Extracted records
-- Opening Marker --

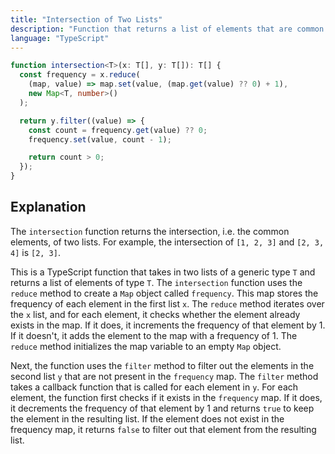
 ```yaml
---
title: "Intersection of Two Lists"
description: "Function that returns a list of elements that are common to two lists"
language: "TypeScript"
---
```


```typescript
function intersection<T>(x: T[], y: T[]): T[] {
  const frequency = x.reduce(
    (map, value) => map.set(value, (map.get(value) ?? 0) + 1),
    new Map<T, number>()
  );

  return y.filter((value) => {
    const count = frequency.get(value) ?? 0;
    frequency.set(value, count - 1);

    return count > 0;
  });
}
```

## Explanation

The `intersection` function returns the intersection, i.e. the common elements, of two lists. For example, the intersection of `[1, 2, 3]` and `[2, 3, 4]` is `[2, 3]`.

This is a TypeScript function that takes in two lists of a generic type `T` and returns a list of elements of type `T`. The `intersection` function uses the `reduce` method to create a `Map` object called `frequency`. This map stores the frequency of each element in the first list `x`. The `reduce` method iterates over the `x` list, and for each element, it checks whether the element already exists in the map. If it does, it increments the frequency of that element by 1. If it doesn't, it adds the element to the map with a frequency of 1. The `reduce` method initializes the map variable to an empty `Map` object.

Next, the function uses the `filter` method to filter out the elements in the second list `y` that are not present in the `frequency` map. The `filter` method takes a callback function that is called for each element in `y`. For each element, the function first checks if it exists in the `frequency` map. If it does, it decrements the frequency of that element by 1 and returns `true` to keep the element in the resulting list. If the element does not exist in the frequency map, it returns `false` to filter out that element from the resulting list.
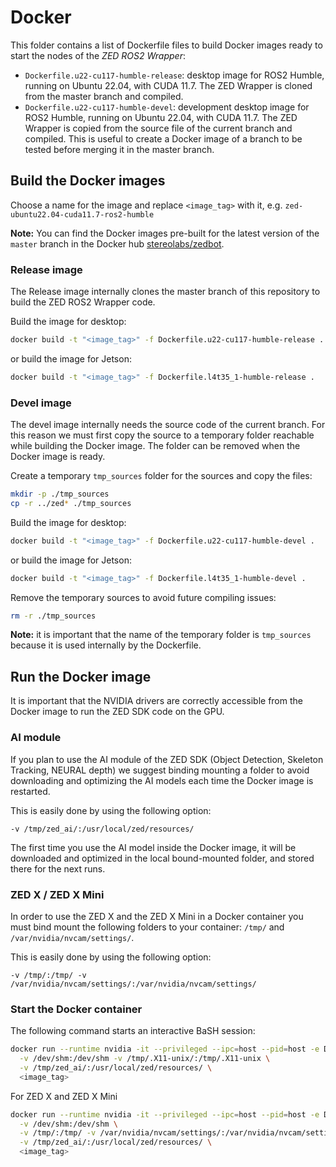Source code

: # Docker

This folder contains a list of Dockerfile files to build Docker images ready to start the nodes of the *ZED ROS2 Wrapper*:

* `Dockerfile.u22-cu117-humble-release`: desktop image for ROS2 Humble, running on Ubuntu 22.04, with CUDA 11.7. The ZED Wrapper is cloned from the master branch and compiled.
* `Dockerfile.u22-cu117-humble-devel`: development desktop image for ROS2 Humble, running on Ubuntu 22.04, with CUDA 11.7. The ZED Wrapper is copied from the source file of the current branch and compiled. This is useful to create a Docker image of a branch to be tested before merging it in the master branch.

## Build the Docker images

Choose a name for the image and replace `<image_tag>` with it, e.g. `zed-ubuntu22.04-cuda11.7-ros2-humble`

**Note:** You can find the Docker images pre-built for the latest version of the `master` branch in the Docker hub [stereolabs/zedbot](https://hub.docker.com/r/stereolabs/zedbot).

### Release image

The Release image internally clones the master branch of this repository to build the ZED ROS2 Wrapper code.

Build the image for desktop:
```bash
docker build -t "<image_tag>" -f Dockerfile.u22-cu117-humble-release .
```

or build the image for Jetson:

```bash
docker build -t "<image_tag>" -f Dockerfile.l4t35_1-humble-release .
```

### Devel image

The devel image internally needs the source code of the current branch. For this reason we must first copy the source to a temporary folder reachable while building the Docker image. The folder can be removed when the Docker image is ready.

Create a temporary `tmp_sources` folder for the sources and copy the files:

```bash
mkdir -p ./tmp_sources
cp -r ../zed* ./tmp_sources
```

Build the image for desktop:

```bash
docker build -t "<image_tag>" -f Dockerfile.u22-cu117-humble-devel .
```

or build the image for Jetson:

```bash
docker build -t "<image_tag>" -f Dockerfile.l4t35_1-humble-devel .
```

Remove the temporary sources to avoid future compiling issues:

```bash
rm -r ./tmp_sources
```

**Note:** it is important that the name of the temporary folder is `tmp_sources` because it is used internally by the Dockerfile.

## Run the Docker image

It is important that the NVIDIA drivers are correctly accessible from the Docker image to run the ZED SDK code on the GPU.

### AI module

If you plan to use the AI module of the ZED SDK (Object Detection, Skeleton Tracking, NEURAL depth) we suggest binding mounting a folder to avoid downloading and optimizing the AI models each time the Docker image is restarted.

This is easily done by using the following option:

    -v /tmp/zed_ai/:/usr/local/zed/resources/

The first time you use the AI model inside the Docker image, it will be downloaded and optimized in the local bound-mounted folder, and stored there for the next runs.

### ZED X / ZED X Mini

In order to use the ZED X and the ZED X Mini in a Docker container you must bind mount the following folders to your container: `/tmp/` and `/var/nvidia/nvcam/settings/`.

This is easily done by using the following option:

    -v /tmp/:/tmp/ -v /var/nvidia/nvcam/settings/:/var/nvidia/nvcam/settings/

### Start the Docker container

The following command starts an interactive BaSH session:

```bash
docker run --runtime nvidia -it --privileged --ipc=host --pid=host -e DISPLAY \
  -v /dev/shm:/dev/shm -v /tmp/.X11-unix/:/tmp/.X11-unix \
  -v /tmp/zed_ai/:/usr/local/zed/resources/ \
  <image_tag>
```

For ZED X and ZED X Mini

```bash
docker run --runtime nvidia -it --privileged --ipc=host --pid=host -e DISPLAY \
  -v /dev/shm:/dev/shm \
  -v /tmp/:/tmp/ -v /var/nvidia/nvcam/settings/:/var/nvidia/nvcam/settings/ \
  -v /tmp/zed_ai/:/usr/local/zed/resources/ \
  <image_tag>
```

-- Closing Marker --
-- Opening Marker --

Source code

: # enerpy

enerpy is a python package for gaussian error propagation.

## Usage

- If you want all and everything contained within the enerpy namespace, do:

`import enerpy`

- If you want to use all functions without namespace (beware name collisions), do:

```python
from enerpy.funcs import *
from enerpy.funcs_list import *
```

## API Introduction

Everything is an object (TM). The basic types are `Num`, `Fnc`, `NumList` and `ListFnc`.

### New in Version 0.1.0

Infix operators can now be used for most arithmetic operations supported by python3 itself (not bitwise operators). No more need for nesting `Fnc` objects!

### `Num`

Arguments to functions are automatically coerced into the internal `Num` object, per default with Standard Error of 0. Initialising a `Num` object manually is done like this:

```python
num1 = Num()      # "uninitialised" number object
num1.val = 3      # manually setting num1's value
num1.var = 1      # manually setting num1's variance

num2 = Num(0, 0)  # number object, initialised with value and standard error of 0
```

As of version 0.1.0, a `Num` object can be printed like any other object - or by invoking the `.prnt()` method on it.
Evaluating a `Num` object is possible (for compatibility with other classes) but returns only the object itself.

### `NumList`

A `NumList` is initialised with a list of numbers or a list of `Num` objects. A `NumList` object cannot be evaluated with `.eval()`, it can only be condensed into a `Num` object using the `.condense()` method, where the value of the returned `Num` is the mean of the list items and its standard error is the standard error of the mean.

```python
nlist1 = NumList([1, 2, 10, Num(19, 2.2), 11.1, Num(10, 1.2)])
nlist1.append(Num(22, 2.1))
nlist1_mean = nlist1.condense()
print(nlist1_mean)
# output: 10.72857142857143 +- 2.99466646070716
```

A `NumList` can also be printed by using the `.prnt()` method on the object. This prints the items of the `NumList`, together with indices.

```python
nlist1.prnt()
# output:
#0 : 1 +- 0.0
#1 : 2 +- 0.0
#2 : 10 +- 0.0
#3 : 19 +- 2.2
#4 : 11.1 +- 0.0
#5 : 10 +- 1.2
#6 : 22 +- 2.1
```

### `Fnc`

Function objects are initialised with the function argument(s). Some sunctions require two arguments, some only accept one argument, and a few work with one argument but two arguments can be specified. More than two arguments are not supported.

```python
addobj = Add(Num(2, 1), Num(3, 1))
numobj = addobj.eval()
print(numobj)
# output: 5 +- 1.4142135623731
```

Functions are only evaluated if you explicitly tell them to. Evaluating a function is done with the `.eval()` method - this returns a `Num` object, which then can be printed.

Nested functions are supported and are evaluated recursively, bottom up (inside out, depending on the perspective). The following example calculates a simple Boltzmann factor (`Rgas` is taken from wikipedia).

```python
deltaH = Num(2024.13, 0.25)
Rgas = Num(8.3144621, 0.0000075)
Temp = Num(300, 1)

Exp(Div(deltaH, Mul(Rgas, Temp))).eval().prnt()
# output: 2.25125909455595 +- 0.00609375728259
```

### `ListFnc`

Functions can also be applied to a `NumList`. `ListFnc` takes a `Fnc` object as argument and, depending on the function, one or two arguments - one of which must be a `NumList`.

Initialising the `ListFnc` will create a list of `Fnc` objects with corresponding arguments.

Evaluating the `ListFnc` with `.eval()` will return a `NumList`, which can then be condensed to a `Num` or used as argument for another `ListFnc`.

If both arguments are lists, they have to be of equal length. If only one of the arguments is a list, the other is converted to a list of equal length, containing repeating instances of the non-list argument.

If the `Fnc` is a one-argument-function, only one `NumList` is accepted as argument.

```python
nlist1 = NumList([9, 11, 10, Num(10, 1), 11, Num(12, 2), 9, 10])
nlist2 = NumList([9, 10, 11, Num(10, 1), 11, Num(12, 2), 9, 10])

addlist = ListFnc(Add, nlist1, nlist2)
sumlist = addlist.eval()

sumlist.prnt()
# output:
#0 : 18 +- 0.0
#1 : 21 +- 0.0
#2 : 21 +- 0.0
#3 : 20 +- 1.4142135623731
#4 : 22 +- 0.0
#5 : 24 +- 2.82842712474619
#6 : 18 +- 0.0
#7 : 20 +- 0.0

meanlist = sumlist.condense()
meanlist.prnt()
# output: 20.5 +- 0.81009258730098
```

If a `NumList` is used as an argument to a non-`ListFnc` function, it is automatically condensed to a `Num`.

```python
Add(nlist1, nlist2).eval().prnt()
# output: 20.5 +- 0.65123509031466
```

-- Closing Marker --

Which lines in the records above contain the word "reduce"? Return each of them.

  const frequency = x.reduce(
This is a TypeScript function that takes in two lists of a generic type `T` and returns a list of elements of type `T`. The `intersection` function uses the `reduce` method to create a `Map` object called `frequency`. This map stores the frequency of each element in the first list `x`. The `reduce` method iterates over the `x` list, and for each element, it checks whether the element already exists in the map. If it does, it increments the frequency of that element by 1. If it doesn't, it adds the element to the map with a frequency of 1. The `reduce` method initializes the map variable to an empty `Map` object.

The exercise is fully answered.